+++ SUPPLIED DATA +++
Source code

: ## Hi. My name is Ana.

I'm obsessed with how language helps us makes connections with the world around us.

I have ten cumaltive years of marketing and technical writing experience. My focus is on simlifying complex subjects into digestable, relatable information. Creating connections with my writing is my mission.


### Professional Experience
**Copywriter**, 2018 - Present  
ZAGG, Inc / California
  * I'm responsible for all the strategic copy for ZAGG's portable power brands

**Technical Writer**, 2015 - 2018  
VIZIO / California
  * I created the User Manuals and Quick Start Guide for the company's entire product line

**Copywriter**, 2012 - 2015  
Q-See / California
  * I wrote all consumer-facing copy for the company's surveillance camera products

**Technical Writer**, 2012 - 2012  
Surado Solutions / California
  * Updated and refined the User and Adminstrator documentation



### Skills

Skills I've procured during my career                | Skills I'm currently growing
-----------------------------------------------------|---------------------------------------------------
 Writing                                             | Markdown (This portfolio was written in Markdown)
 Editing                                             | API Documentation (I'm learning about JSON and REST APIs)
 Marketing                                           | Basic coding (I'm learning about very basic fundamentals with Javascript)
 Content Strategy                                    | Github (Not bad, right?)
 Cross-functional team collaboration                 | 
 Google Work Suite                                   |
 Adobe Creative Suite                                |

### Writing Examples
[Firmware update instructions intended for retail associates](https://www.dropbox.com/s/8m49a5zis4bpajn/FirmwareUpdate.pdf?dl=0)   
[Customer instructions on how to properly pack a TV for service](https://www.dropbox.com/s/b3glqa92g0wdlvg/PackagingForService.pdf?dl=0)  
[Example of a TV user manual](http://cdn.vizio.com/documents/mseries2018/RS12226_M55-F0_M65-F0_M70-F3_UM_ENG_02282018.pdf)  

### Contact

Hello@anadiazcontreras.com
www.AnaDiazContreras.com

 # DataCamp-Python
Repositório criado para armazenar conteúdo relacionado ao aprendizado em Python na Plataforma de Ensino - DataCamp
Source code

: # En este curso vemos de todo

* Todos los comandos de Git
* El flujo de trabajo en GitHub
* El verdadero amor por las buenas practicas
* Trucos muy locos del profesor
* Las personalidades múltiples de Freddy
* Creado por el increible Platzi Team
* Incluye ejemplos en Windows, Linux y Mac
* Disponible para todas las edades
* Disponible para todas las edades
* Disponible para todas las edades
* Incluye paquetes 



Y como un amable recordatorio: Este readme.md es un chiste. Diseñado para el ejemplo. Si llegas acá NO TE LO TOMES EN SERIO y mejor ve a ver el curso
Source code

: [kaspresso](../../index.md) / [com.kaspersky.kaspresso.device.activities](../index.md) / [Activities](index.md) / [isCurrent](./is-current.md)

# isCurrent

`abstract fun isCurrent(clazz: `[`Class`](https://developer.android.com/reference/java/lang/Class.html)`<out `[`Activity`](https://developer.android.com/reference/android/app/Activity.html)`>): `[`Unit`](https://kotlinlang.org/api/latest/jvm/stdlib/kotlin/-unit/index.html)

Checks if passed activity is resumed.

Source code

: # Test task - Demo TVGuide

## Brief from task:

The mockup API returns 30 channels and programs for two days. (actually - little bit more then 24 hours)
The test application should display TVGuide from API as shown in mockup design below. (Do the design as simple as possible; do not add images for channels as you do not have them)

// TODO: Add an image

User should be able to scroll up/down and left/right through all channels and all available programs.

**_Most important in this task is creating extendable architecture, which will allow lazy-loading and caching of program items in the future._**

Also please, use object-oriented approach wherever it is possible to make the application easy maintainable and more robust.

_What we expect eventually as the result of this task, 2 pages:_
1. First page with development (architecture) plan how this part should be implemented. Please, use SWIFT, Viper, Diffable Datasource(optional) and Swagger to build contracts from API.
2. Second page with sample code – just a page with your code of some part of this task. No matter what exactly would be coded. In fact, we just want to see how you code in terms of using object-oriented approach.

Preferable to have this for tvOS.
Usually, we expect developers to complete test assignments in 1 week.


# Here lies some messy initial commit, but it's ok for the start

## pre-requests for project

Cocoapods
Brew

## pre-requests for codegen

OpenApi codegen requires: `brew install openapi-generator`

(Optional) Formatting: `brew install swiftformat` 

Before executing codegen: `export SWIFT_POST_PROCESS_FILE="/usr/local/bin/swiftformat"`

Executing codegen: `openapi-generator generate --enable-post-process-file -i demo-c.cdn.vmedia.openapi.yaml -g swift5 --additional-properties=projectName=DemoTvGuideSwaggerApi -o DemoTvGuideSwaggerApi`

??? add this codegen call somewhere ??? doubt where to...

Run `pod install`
+++
ACTION ITEM
Nothing in the records may change; write them out again in full.

WRITTEN RESPONSE
Source code

: ## Hi. My name is Ana.

I'm obsessed with how language helps us makes connections with the world around us.

I have ten cumaltive years of marketing and technical writing experience. My focus is on simlifying complex subjects into digestable, relatable information. Creating connections with my writing is my mission.


### Professional Experience
**Copywriter**, 2018 - Present  
ZAGG, Inc / California
  * I'm responsible for all the strategic copy for ZAGG's portable power brands

**Technical Writer**, 2015 - 2018  
VIZIO / California
  * I created the User Manuals and Quick Start Guide for the company's entire product line

**Copywriter**, 2012 - 2015  
Q-See / California
  * I wrote all consumer-facing copy for the company's surveillance camera products

**Technical Writer**, 2012 - 2012  
Surado Solutions / California
  * Updated and refined the User and Adminstrator documentation



### Skills

Skills I've procured during my career                | Skills I'm currently growing
-----------------------------------------------------|---------------------------------------------------
 Writing                                             | Markdown (This portfolio was written in Markdown)
 Editing                                             | API Documentation (I'm learning about JSON and REST APIs)
 Marketing                                           | Basic coding (I'm learning about very basic fundamentals with Javascript)
 Content Strategy                                    | Github (Not bad, right?)
 Cross-functional team collaboration                 | 
 Google Work Suite                                   |
 Adobe Creative Suite                                |

### Writing Examples
[Firmware update instructions intended for retail associates](https://www.dropbox.com/s/8m49a5zis4bpajn/FirmwareUpdate.pdf?dl=0)   
[Customer instructions on how to properly pack a TV for service](https://www.dropbox.com/s/b3glqa92g0wdlvg/PackagingForService.pdf?dl=0)  
[Example of a TV user manual](http://cdn.vizio.com/documents/mseries2018/RS12226_M55-F0_M65-F0_M70-F3_UM_ENG_02282018.pdf)  

### Contact

Hello@anadiazcontreras.com
www.AnaDiazContreras.com

 # DataCamp-Python
Repositório criado para armazenar conteúdo relacionado ao aprendizado em Python na Plataforma de Ensino - DataCamp
Source code

: # En este curso vemos de todo

* Todos los comandos de Git
* El flujo de trabajo en GitHub
* El verdadero amor por las buenas practicas
* Trucos muy locos del profesor
* Las personalidades múltiples de Freddy
* Creado por el increible Platzi Team
* Incluye ejemplos en Windows, Linux y Mac
* Disponible para todas las edades
* Disponible para todas las edades
* Disponible para todas las edades
* Incluye paquetes 



Y como un amable recordatorio: Este readme.md es un chiste. Diseñado para el ejemplo. Si llegas acá NO TE LO TOMES EN SERIO y mejor ve a ver el curso
Source code

: [kaspresso](../../index.md) / [com.kaspersky.kaspresso.device.activities](../index.md) / [Activities](index.md) / [isCurrent](./is-current.md)

# isCurrent

`abstract fun isCurrent(clazz: `[`Class`](https://developer.android.com/reference/java/lang/Class.html)`<out `[`Activity`](https://developer.android.com/reference/android/app/Activity.html)`>): `[`Unit`](https://kotlinlang.org/api/latest/jvm/stdlib/kotlin/-unit/index.html)

Checks if passed activity is resumed.

Source code

: # Test task - Demo TVGuide

## Brief from task:

The mockup API returns 30 channels and programs for two days. (actually - little bit more then 24 hours)
The test application should display TVGuide from API as shown in mockup design below. (Do the design as simple as possible; do not add images for channels as you do not have them)

// TODO: Add an image

User should be able to scroll up/down and left/right through all channels and all available programs.

**_Most important in this task is creating extendable architecture, which will allow lazy-loading and caching of program items in the future._**

Also please, use object-oriented approach wherever it is possible to make the application easy maintainable and more robust.

_What we expect eventually as the result of this task, 2 pages:_
1. First page with development (architecture) plan how this part should be implemented. Please, use SWIFT, Viper, Diffable Datasource(optional) and Swagger to build contracts from API.
2. Second page with sample code – just a page with your code of some part of this task. No matter what exactly would be coded. In fact, we just want to see how you code in terms of using object-oriented approach.

Preferable to have this for tvOS.
Usually, we expect developers to complete test assignments in 1 week.


# Here lies some messy initial commit, but it's ok for the start

## pre-requests for project

Cocoapods
Brew

## pre-requests for codegen

OpenApi codegen requires: `brew install openapi-generator`

(Optional) Formatting: `brew install swiftformat` 

Before executing codegen: `export SWIFT_POST_PROCESS_FILE="/usr/local/bin/swiftformat"`

Executing codegen: `openapi-generator generate --enable-post-process-file -i demo-c.cdn.vmedia.openapi.yaml -g swift5 --additional-properties=projectName=DemoTvGuideSwaggerApi -o DemoTvGuideSwaggerApi`

??? add this codegen call somewhere ??? doubt where to...

Run `pod install`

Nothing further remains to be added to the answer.